Tgl 28 Oktober lalu, di Kereta dalam perjalanan untuk mengadakan rapat di tempat komsumer proyek yang kami tangani, rekan kantor di dekat saya bertanya, " Apa saja yang tidak diperbolehkan dalam hari-hari saat berpuasa dalam Islam?".
Dengan nada yakin saya langsung menjawab,"Gampangnya, semua perbuatan yang tidak baik adalah terlarang, disamping makan-minum dan hal-hal umum yang merupakan hal-hal yang membatalkan puasa".
"Lalu kenapa, teroris di Iraq yang mengatas namakan Islam, berbuat keji terhadap tawanan-tawanan sipil mereka, termasuk membunuhnya, di bulan ramadan sekalipun?", Sang rekan melanjutkan pertannyaannya.
Saya hanya bisa berkelit,"Penafsiran beberapa perintah dan semacamnya dalam Islam, memang cukup beragam. Ada yang pernafsirannya agak keras, yang oleh barat dicap sebagai Islam fundamentalis, dan ada juga yang penafsirannya lumayan moderat. Patut anda cata juga, bahwa saya sendiri mengaku sebagai golongan Islam moderat walau bukan Islam liberal. Tapi sayapun bisa memaklumi tindakan orang-orang yang anda sebut sebagai teroris di Iraq itu. Karena saya berusaha menggali informasi dengan tidak buta sebelah, hanya sesuatu yang diedarkan oleh media-media Barat yang sudah terlanjur ditunggangi oleh kepentingan sepihak itu."
Sang rekan seakan kaget mengetahui saya ada unsur kesetujuan terhadap pembantaian yang dilakukan oleh "teroris Iraq" itu.
Lalu ocehan saya lanjutkan.
"Anda mencap mereka sebagai teroris, tapi saya menganggap mereka resistant.

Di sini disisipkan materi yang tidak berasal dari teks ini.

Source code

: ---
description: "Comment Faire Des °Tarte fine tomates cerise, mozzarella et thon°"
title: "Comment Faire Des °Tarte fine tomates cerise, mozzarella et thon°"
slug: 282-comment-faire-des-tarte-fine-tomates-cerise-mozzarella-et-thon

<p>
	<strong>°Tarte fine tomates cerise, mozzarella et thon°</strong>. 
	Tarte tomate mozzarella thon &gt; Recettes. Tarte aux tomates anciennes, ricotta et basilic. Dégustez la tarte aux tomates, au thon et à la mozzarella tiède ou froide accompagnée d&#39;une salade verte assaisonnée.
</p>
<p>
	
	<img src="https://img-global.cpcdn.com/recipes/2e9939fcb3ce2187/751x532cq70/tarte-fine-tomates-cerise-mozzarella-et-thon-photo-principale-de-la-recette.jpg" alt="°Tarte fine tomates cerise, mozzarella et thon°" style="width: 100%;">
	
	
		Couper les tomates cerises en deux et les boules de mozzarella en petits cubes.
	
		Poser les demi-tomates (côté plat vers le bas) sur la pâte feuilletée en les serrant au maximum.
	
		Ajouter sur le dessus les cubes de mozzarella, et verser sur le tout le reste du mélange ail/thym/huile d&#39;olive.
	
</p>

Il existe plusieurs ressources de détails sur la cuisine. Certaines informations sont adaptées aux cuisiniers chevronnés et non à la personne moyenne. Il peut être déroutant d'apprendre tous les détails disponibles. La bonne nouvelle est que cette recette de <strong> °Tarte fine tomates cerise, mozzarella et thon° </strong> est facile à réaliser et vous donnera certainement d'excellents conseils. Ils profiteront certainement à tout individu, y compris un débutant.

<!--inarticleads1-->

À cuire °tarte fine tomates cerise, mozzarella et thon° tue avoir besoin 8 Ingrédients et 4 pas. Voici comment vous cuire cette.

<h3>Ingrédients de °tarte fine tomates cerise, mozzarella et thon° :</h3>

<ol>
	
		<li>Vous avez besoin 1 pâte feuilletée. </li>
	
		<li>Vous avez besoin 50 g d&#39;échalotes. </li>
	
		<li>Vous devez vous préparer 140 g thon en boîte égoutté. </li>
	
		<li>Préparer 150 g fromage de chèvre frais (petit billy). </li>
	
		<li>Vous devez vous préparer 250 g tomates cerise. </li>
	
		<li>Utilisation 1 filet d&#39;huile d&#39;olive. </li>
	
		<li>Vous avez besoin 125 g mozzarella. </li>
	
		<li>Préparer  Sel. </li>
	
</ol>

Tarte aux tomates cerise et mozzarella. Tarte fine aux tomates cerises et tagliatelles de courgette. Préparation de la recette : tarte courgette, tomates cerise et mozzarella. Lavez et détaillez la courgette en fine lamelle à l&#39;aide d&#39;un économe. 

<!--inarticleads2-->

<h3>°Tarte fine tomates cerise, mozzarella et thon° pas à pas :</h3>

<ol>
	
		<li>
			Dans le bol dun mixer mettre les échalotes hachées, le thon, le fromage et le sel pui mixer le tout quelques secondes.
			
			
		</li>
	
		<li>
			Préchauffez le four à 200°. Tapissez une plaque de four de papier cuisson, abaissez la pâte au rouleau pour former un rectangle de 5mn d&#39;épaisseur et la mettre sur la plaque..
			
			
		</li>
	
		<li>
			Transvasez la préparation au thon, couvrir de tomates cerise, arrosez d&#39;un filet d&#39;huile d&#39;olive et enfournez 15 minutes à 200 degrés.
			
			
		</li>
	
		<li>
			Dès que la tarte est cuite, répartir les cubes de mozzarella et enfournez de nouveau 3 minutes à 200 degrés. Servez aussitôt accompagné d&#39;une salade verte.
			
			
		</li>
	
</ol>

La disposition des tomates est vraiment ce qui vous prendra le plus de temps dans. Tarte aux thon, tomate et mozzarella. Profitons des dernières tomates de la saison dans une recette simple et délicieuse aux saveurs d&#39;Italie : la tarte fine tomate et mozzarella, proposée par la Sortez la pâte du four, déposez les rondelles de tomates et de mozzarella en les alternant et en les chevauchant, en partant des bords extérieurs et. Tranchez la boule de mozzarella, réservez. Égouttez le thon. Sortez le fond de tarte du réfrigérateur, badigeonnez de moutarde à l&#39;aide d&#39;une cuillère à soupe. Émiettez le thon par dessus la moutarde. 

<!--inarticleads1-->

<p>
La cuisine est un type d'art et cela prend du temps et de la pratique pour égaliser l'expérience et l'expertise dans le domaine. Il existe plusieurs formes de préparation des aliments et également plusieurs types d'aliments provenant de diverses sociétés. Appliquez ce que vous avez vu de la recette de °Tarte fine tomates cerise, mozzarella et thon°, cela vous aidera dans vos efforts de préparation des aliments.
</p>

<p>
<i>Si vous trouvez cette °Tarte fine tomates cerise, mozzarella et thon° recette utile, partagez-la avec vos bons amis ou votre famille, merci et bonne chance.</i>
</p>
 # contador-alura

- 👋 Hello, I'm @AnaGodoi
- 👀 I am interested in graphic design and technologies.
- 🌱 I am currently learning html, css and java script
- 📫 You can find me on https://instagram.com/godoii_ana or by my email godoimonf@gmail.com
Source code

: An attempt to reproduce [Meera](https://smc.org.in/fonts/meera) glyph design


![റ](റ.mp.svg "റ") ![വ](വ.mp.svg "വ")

Orang-orang yang tidak ada bedanya dengan nama-nama harum yang masih terdengar di dalam sanubari orang-orang Indonesia, tentang "para pembangkang" terhadap penjajah pada Zaman dulu. Mereka adalah teroris dari sudut pandang penjajah. Tapi di lain pihak mereka adalah pahlawan buat orang-orang pribumi yang masih menghargai harga diri bangsanya. Mereka memang adalah bak duri-duri yang harus disingkirkan bagi penguasa-penguasa boneka penjajah. Tapi mereka-pun bisa merupakan sebuah lilin buat warga yang masih cinta sama akidah dan identitas yang mereka punya. Dilain saat mereka adalah petani-petani atau buruh-buruh yang harus menghidupi keluarga mereka, pun dilain kesempatan mereka harus memenuhi panggilan bathin untuk mengangkat senjata ala kadarnya. Mereka memang bukanlah militer resmi negara, yang dapat reward dalam keberadaannya sebagai pejuang. Tapi justru disitulah letak kekaguman saya pada mereka. Mereka insya Allah ikhlas bukan dengan imingan kedudukan dan jabatan. Dan yang jelas nyawa menjadi taruhan.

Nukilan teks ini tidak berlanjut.